Kafka - The basics you need to know

Kafka is a distributed streaming platform which uses logs as the unit of storage for messages passed within the system. It is horizontally scalable, fault-tolerant, fast, and runs in production in thousands of companies. Likely your business is already using it in some form.

What you must know about Apache Kafka to use Faust

Topics

A topic is a stream name to which records are published. Topics in Kafka are always multi-subscriber; that is, a topic can have zero, one, or many consumers that subscribe to the data written to it. Topics are also the base abstraction of where data lives within Kafka. Each topic is backed by logs which are partitioned and distributed.

Faust uses the abstraction of a topic to both consume data from a stream as well as publish data to more streams represented by Kafka topics. A Faust application needs to be consuming from at least one topic and may create many intermediate topics as a by-product of your streaming application. Every topic that is not created by Faust internally can be thought of as a source (for your application to process) or sink (for other systems to pick up).

Partitions

Partitions are the fundamental unit within Kafka where data lives. Every topic is split into one or more partitions. These partitions are represented internally as logs and messages always make their way to one partition (log). Each partition is replicated and has one leader at any point in time.

Faust uses the notion of a partition to maintain order amongst messages and as a way to split the processing of data to increase throughput. A Faust application uses the notion of a “key” to make sure that messages that should appear together and be processed on the same box do end up on the same box.

Fault Tolerance

Every partition is replicated with the total copies represented by the In Sync Replicas (ISR). Every ISR is a candidate to take over as the new leader should the current leader fail. The maximum number of faulty Kafka brokers that can be tolerated is the number of ISR - 1. I.e., if every partition has three replicas, all fault tolerance guarantees hold as long as at least one replica is functional

Faust has the same guarantees that Kafka offers with regards to fault tolerance of the data.

Distribution of load/work

For every partition, all reads and writes are routed to the leader of that partition. For a specific topic, the load is as distributed as the number of partitions. Note: Since the partition is the lowest degree of parallel processing of messages, the number of partitions control how much many parallel instances of the consumers can operate on messages.

Faust uses parallel consumers and therefore is also limited by the number of partitions to dictate how many concurrent Faust application instances can run to distribute work. Extra Faust application instances beyond the source topic partition count will be idle and not improve message processing rates.

Offsets

For every <topic, partition> combination Kafka keeps track of the offset of messages in the log to know where new messages should be appended. On a consumer level, offsets are maintained at the <group, topic, partition> level for consumers to know where to continue consuming for a given “group”. The group acts as a namespace for consumers to register when multiple consumers want to share the load on a single topic.

Kafka maintains processing guarantees of at least once by committing offsets after message consumption.

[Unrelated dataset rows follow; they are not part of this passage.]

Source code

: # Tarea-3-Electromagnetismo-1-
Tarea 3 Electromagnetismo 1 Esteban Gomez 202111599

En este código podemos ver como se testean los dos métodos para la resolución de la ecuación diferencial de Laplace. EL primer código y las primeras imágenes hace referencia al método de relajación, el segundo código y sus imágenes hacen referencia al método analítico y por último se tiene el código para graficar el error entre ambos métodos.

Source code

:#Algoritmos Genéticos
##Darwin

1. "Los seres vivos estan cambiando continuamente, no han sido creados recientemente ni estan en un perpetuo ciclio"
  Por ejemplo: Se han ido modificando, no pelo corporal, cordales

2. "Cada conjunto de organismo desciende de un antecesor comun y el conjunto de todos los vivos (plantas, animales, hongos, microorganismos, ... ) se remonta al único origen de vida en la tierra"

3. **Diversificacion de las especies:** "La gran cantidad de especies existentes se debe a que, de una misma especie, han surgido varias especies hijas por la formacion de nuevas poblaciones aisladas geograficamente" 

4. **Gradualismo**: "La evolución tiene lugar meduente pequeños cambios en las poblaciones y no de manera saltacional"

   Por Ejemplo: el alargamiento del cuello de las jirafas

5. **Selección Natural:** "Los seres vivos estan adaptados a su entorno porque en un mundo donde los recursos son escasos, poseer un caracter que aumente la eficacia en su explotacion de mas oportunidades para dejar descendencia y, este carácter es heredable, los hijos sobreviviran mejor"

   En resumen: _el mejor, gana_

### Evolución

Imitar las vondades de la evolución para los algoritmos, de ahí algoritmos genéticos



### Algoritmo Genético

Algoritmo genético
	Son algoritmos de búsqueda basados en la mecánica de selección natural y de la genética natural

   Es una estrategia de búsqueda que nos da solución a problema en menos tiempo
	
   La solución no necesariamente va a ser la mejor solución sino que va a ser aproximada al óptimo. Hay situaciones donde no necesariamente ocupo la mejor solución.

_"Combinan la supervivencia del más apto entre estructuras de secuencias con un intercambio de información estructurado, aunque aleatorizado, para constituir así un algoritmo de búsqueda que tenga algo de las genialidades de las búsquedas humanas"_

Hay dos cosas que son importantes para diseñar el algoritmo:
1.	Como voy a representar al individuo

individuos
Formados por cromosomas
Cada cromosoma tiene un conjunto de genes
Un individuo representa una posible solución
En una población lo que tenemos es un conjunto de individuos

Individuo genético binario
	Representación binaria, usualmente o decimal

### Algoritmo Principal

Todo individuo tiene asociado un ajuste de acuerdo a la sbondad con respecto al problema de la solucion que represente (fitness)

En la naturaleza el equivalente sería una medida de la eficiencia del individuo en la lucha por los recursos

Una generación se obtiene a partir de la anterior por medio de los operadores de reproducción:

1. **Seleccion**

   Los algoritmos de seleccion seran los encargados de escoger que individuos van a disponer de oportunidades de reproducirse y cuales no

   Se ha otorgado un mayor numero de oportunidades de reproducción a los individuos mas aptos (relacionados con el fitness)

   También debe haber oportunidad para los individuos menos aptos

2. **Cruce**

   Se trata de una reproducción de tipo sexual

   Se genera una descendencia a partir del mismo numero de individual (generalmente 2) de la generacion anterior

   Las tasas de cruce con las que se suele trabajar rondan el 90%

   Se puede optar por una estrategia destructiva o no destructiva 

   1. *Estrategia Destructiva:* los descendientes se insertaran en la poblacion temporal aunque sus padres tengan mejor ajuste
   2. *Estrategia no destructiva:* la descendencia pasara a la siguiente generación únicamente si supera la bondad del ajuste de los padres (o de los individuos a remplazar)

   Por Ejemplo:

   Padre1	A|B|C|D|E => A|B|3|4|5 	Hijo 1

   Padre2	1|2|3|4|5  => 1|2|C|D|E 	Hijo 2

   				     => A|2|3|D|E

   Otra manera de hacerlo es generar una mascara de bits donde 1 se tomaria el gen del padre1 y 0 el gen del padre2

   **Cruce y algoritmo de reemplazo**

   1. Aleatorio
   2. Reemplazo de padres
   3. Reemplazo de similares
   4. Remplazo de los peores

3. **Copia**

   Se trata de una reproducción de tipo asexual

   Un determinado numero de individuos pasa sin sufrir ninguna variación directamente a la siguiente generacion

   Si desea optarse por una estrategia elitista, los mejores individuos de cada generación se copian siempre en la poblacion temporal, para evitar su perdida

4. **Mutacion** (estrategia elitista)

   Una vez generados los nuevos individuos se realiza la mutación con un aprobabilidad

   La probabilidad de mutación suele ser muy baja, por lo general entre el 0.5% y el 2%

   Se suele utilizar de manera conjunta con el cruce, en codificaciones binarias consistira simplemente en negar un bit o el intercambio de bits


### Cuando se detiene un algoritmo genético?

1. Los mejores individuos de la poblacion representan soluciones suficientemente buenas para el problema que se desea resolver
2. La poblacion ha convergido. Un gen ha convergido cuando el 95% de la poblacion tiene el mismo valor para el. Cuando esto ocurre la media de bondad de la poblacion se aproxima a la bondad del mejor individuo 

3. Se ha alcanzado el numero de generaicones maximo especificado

Once an offset has been committed at the consumer level, the message at that offset for the <group, topic, partition> will not be reread.

Faust uses the notion of a group to maintain a namespace within an app. Faust commits offsets after when a message is processed through all of its operations. Faust allows a configurable commit interval which makes sure that all messages that have been processed completely since the last interval will be committed.

Log Compaction

Log compaction is methodology Kafka uses to make sure that as data for a key changes it doesn’t affect the size of the log such that every state change is maintained for all time. Only the most recent value is guaranteed to be available. Periodic compaction removes all values for a key except the last one.

Tables in Faust use log compaction to ensure table state can be recovered without a large space overhead.